Vació la botella de Tanqueray y quiso ver todo verde a través de ella. La vista se la nublaba el alcohol que había bebido buscando ahogar su pena.
Alrededor todo le agobiaba. El mundo no le convencía. Sólo quería ser ciega pues no veía más que aquel rostro en su cabeza. Le sobraba el olfato pues solo alcanzaba a recordar su olor. Hasta prefería el timbre de su voz por encima de toda la música que siempre le había evadido.
Nada tocaba, sólo buscaba su piel. Y todo lo que comía parecía no saberle a nada. Eran sus besos los que envolvían su gusto.

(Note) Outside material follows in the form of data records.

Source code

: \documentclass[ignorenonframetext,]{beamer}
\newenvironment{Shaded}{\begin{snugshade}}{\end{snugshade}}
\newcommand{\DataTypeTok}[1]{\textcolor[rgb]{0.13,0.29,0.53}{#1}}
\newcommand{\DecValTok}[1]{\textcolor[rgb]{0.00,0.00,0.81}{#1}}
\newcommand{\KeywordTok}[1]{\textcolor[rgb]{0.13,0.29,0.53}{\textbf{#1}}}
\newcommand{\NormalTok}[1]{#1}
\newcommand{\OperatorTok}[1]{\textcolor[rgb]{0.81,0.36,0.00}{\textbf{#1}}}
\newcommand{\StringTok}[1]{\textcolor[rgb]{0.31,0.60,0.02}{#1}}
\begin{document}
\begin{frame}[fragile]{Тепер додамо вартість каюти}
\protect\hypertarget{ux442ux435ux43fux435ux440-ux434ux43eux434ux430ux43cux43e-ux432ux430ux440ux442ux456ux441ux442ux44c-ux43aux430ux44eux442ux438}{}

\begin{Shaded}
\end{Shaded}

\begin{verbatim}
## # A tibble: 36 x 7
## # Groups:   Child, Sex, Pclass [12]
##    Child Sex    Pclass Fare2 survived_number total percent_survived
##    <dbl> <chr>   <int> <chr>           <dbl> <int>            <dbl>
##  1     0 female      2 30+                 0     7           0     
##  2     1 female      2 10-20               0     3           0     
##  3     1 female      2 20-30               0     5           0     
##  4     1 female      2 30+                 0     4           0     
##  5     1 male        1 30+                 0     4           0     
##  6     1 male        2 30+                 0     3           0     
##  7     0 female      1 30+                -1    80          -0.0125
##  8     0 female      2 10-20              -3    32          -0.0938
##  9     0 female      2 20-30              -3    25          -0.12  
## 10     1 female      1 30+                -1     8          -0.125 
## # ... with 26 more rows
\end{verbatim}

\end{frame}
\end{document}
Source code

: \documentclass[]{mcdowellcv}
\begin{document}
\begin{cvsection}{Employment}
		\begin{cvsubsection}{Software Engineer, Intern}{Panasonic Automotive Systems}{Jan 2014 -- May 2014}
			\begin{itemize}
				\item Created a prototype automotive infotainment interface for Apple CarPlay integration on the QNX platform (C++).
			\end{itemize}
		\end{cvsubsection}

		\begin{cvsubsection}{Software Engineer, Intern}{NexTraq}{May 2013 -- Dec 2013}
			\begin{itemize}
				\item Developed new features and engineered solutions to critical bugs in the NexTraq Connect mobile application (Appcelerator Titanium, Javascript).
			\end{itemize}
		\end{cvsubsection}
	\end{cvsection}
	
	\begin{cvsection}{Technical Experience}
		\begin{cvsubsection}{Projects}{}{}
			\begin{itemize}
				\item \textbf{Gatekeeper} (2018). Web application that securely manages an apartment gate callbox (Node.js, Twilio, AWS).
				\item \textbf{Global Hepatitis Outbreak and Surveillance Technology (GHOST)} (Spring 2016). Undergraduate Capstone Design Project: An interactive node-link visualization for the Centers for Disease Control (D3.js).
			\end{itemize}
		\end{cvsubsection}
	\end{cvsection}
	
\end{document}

No necesitaba a nadie. O en realidad si.
¿Y él? ¿Qué sería de él? ¿Quizás la recordaba entrelazándose con él bajo las sábanas? Ella sólo quería saber si en la distancia también él podía sentir sus besos. Le había besado como jamás había besado a nadie. Le había devorado con ganas de que su piel quedara marcada pero no más que su corazón. Quiso asegurarse de acelerarle el pulso hasta meterse en la zona de los recuerdos imborrables. Quiso conseguir que su cabeza se olvidara de todo para que su corazón pudiera hacerle hueco. Quizás lo consiguió.
A través de la botella y a pesar de la vista nublado, los recuerdos eran nítidos. La imagen perfecta. Los sonidos de respiraciones entrecortadas eran tan uniformes que formaban una melodía perfecta. Su perfume salía de dentro de aquel trozo de cristal verde hasta sus nariz. Hasta su cabeza. Y lloró hasta caer dormida.

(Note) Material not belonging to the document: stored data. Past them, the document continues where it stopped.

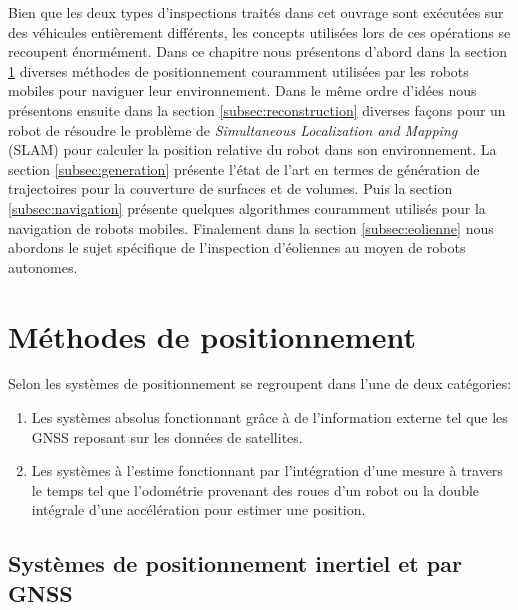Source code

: \label{sec:RevLitt}

Bien que les deux types d'inspections traités dans cet ouvrage sont exécutées sur des véhicules entièrement différents, les concepts utilisées lors de ces opérations se recoupent énormément. Dans ce chapitre nous présentons d'abord dans la section \ref{subsec:positionnement} diverses méthodes de positionnement couramment utilisées par les robots mobiles pour naviguer leur environnement. Dans le même ordre d'idées nous présentons ensuite dans la section \ref{subsec:reconstruction} diverses façons pour un robot de résoudre le problème de \textit{Simultaneous Localization and Mapping} (SLAM) pour calculer la position relative du robot dans son environnement. La section \ref{subsec:generation} présente l'état de l'art en termes de génération de trajectoires pour la couverture de surfaces et de volumes. Puis la section \ref{subsec:navigation} présente quelques algorithmes couramment utilisés pour la navigation de robots mobiles. Finalement dans la section \ref{subsec:eolienne} nous abordons le sujet spécifique de l'inspection d'éoliennes au moyen de robots autonomes.

\section{Méthodes de positionnement}\label{subsec:positionnement}

Selon \citep{Borenstein1997} les systèmes de positionnement se regroupent dans l'une de deux catégories:

\begin{enumerate}
  \item Les systèmes absolus fonctionnant grâce à de l'information externe tel que les GNSS reposant sur les données de satellites.
  \item Les systèmes à l'estime fonctionnant par l'intégration d'une mesure à travers le temps tel que l'odométrie provenant des roues d'un robot ou la double intégrale d'une accélération pour estimer une position.
\end{enumerate}

\subsection{Systèmes de positionnement inertiel et par GNSS}

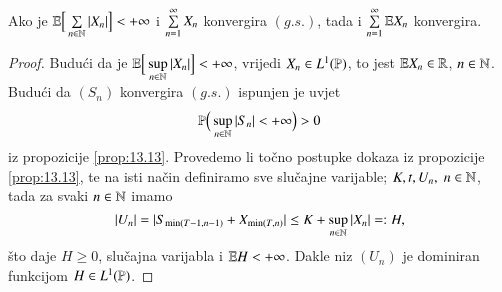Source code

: \begin{prop}    \label{prop:13.14}
    Ako je $\mathbb{E} \Big[ \sum\limits_{n \in \mathbb{N}} |X_n| \Big] < +\infty$ i $\sum\limits_{n = 1}^{\infty} X_n$ konvergira $(g.s.)$, tada i $\sum\limits_{n = 1}^{\infty} \mathbb{E} X_n$ konvergira.
\end{prop}

\begin{proof}
    Budu\' ci da je $\mathbb{E} \Big[\sup\limits_{n \in \mathbb{N}} |X_n| \Big] < +\infty$, vrijedi $X_n \in L^1 (\mathbb{P})$, to jest $\mathbb{E} X_n \in \mathbb{R}$, $n \in \mathbb{N}$.
    Budu\' ci da $(S_n)$ konvergira $(g.s.)$ ispunjen je uvjet
    \begin{equation*}
        \mathbb{P} \Big( \sup\limits_{n \in \mathbb{N}} |S_n| < +\infty \Big) > 0
    \end{equation*}
    iz propozicije \ref{prop:13.13}.
    Provedemo li to\v cno postupke dokaza iz propozicije \ref{prop:13.13}, te na isti na\v cin definiramo sve slu\v cajne varijable; $K, t, U_n, \; n \in \mathbb{N}$, tada za svaki $n \in \mathbb{N}$ imamo
    \begin{equation*}
        |U_n| = |S_{\min (T - 1, n - 1)} + X_{\min (T, n)}| \leq K + \sup\limits_{n \in \mathbb{N}} |X_n| =: H,
    \end{equation*}
    \v sto daje $H \geq 0$, slu\v cajna varijabla i $\mathbb{E} H < + \infty$.
    Dakle niz $(U_n)$ je dominiran funkcijom $H \in L^1 (\mathbb{P})$.


\end{proof}

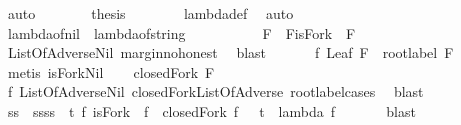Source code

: \begin{isabellebody}
\ auto\isanewline
\ \ \ \ \isamarkupfalse%
\ \isamarkupfalse%
\ {\isacharquery}thesis\isanewline
\ \ \ \ \ \ \isamarkupfalse%
\ lambda{\isacharunderscore}def\ \isamarkupfalse%
\ auto\isanewline
\ \isamarkupfalse%
\isanewline
{}\isamarkupfalse%
%
\endisatagproof
{\isafoldproof}%
%
\isadelimproof
\ \isanewline
%
\endisadelimproof
\isanewline
{}\isamarkupfalse%
\ lambda{\isacharunderscore}of{\isacharunderscore}nil\ {\isacharcolon}\ {\isachardoublequoteopen}lambda{\isacharunderscore}of{\isacharunderscore}string\ {\isacharbrackleft}{\isacharbrackright}\ {\isacharequal}\ {}{\isachardoublequoteclose}\ \ \isanewline
%
\isadelimproof
%
\endisadelimproof
%
\isatagproof
{}\isamarkupfalse%
\ {\isacharminus}\isanewline
\ \ \isamarkupfalse%
\ F\ \ F{\isacharcolon}{\isachardoublequoteopen}isFork\ {\isacharbrackleft}{\isacharbrackright}\ F{\isachardoublequoteclose}\isanewline
\ \ \ \ \isamarkupfalse%
\ ListOfAdverse{\isachardot}Nil\ margin{\isacharunderscore}no{\isacharunderscore}honest\ \isamarkupfalse%
\ blast\ \isanewline
\ \ \isamarkupfalse%
\ \isamarkupfalse%
\ f{}{\isacharcolon}\ {\isachardoublequoteopen}Leaf\ F\ {\isasymand}\ root{\isacharunderscore}label{\isacharunderscore}{}\ F{\isachardoublequoteclose}\ \isanewline
\ \ \ \ \isamarkupfalse%
\ {\isacharparenleft}metis\ isFork{\isacharunderscore}Nil{\isacharparenright}\isanewline
\ \ \isamarkupfalse%
\ {\isachardoublequoteopen}closedFork\ F\ {\isacharbrackleft}{\isacharbrackright}{\isachardoublequoteclose}\ \isanewline
\ \ \ \ \isamarkupfalse%
\ f{}\ ListOfAdverse{\isachardot}Nil\ closedFork{\isacharunderscore}ListOfAdverse\ root{\isacharunderscore}label{\isacharunderscore}{}{\isachardot}cases\ \isamarkupfalse%
\ blast\ \ \ \ \ \ \isanewline
\ \ \isamarkupfalse%
\ ss\ \ ss{\isacharcolon}{\isachardoublequoteopen}ss\ {\isacharequal}\ {\isacharbraceleft}t{\isachardot}\ {\isasymexists}f{\isachardot}\ isFork\ {\isacharbrackleft}{\isacharbrackright}\ f\ {\isasymand}\ closedFork\ f\ {\isacharbrackleft}{\isacharbrackright}\ {\isasymand}\ t\ {\isacharequal}\ lambda\ f\ {\isacharbrackleft}{\isacharbrackright}{\isacharbraceright}{\isachardoublequoteclose}\isanewline
\ \ \ \ \isamarkupfalse%
\ blast\ \isanewline
\ \ \isamarkupfalse%

\end{isabellebody}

Al despertar encontró su recuerdo mojado de lágrimas pero todo se tornó sonrisa. Aquella voz que tenía metida en el alma, le prometió amarla para siempre. Y fue aquel sonido el que limpió su cara, alzó su cabeza, le dibujó una sonrisa y la puso en marcha.
Recordó que sólo tenía que esperar un poco, pero sería feliz para siempre.